ACTION ITEM -
When you restate the entries that follow, keep every word exactly and drop the pictures.

PROVIDED INFORMATION -

========

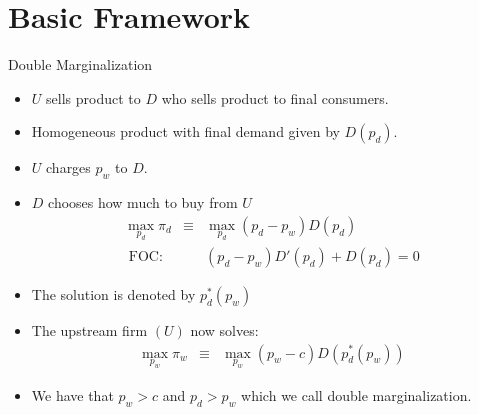 \documentclass[aspectratio=169,11pt]{beamer}
\begin{document}
\section{Basic Framework}
\begin{frame}{Double Marginalization}
\small
\begin{itemize}
\item $U$ sells product to $D$ who sells product to final consumers.
\item Homogeneous product with final demand given by $D(p_d)$.
\item $U$ charges $p_w$ to $D$.
\item $D$ chooses how much to buy from $U$
\begin{eqnarray*}
\max_{p_d} \pi_d &\equiv& \max_{p_d} (p_d-p_w) D(p_d) \\
\mbox{ FOC: }&&  (p_d - p_w) D'(p_d) + D(p_d) = 0
\end{eqnarray*}
\item The solution is denoted by $p_d^*(p_w)$
\item The upstream firm $(U)$ now solves:
\begin{eqnarray*}
\max_{p_w} \pi_w &\equiv& \max_{p_w} (p_w-c ) D(p_d^*(p_w)) 
\end{eqnarray*}
\item We have that $p_w  > c$ and $p_d > p_w$ which we call \alert{double marginalization}.
\end{itemize}
\end{frame}
\end{document}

========

ANSWER TO THIS PROBLEM -
 \documentclass[aspectratio=169,11pt]{beamer}
\begin{document}
\section{Basic Framework}
\begin{frame}{Double Marginalization}
\small
\begin{itemize}
\item $U$ sells product to $D$ who sells product to final consumers.
\item Homogeneous product with final demand given by $D(p_d)$.
\item $U$ charges $p_w$ to $D$.
\item $D$ chooses how much to buy from $U$
\begin{eqnarray*}
\max_{p_d} \pi_d &\equiv& \max_{p_d} (p_d-p_w) D(p_d) \\
\mbox{ FOC: }&&  (p_d - p_w) D'(p_d) + D(p_d) = 0
\end{eqnarray*}
\item The solution is denoted by $p_d^*(p_w)$
\item The upstream firm $(U)$ now solves:
\begin{eqnarray*}
\max_{p_w} \pi_w &\equiv& \max_{p_w} (p_w-c ) D(p_d^*(p_w)) 
\end{eqnarray*}
\item We have that $p_w  > c$ and $p_d > p_w$ which we call \alert{double marginalization}.
\end{itemize}
\end{frame}
\end{document}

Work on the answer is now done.